#### WORKING DATA:
--------------------

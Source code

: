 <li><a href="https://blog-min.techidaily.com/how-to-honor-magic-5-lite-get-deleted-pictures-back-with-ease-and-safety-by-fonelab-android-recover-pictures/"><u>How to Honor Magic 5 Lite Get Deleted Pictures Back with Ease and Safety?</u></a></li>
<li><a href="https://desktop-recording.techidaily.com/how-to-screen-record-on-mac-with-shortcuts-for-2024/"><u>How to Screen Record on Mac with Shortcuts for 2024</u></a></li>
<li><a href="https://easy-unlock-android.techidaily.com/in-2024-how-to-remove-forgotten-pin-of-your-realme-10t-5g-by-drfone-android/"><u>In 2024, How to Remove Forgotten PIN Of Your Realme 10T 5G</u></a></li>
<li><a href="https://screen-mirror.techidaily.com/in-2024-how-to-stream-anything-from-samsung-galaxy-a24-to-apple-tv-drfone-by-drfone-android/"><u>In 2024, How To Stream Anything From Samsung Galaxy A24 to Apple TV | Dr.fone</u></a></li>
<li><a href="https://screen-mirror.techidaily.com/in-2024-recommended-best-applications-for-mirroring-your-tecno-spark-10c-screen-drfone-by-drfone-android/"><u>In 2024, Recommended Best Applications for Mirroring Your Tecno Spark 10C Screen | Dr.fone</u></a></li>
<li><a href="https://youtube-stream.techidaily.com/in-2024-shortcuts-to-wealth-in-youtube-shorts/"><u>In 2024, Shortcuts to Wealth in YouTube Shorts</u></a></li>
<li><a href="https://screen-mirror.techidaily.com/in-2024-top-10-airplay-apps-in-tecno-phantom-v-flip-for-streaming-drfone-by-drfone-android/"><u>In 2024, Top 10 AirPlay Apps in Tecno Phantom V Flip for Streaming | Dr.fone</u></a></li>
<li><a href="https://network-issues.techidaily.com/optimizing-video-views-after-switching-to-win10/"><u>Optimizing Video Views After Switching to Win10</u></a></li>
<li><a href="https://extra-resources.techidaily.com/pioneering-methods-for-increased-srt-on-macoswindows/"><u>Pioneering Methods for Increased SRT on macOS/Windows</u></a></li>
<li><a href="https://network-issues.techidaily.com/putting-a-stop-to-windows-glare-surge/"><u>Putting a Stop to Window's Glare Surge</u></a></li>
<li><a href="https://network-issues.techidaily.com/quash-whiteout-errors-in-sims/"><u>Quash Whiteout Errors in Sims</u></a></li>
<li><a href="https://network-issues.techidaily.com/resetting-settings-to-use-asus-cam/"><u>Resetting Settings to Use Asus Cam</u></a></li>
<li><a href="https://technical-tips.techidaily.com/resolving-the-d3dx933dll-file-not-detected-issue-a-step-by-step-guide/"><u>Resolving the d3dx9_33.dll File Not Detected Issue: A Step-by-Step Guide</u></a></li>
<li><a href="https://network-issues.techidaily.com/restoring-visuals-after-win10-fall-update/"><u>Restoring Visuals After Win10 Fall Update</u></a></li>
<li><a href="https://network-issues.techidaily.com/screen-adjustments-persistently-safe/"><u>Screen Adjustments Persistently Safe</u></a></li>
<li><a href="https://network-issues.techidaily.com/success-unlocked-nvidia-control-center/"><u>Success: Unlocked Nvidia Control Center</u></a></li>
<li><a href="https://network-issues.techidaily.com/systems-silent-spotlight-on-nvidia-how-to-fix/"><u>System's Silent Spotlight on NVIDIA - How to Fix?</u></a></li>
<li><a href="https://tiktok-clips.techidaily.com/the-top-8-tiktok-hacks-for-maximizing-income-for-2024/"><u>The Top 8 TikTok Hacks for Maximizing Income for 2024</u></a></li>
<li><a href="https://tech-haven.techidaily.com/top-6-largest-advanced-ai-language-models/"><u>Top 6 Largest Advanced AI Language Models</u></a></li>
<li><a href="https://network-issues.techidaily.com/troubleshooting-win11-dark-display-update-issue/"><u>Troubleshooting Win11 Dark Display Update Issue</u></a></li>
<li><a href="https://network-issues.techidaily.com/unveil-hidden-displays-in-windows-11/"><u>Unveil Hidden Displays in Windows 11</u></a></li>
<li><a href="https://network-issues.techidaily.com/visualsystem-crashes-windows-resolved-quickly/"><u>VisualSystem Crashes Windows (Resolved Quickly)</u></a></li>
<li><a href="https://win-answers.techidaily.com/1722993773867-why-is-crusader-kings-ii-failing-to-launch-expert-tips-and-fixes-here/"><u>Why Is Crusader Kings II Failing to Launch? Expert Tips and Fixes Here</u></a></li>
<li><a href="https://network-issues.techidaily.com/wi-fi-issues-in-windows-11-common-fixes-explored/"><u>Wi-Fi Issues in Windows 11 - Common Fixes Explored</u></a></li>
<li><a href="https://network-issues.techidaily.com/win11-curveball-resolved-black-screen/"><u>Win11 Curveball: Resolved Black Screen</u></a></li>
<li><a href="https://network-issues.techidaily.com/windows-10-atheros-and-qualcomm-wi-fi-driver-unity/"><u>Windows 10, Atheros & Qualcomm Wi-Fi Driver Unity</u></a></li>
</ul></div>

--------------------

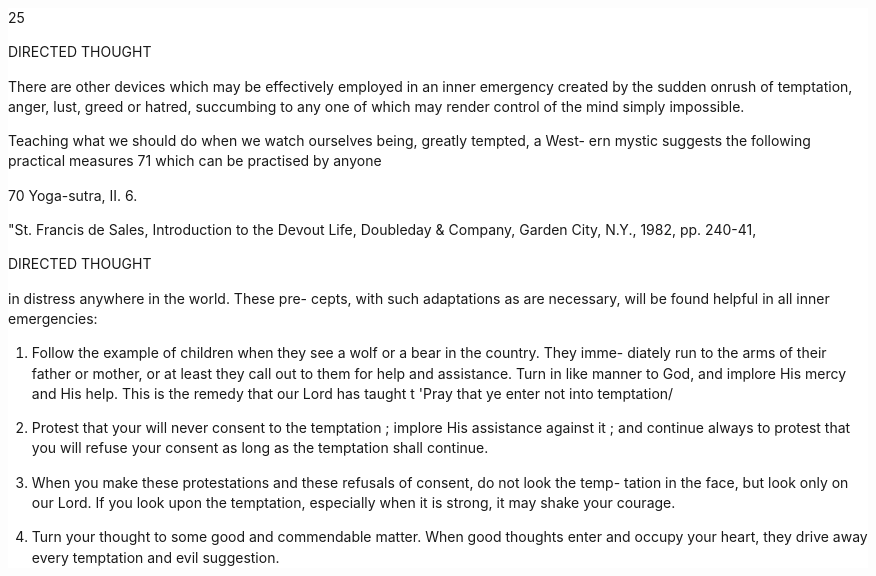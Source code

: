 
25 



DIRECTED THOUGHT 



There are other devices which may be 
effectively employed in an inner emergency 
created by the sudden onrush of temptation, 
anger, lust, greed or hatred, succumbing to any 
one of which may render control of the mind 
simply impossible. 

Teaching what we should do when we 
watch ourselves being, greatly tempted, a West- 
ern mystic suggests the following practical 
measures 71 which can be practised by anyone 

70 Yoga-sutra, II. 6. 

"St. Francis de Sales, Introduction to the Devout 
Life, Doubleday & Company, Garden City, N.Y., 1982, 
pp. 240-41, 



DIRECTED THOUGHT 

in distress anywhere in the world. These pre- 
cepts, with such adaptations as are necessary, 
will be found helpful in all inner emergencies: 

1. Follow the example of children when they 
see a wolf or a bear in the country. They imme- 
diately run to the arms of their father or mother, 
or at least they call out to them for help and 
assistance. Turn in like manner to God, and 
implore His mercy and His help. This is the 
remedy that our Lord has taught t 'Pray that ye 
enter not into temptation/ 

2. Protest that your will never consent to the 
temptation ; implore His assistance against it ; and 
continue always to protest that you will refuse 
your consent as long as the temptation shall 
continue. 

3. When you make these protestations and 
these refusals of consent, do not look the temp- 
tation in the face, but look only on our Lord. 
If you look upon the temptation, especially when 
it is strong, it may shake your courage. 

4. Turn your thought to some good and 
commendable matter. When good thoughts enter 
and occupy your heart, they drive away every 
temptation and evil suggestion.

--------------------

#### EXERCISE DESCRIPTION:
In the entries above, please find the line with "your consent as long as the temptation shall" and the line with "it is strong, it may shake your courage.", then write out exactly those two lines and every line between them, and nothing more.

#### RESPONSE TO THIS TASK:
your consent as long as the temptation shall 
continue. 

3. When you make these protestations and 
these refusals of consent, do not look the temp- 
tation in the face, but look only on our Lord. 
If you look upon the temptation, especially when 
it is strong, it may shake your courage. 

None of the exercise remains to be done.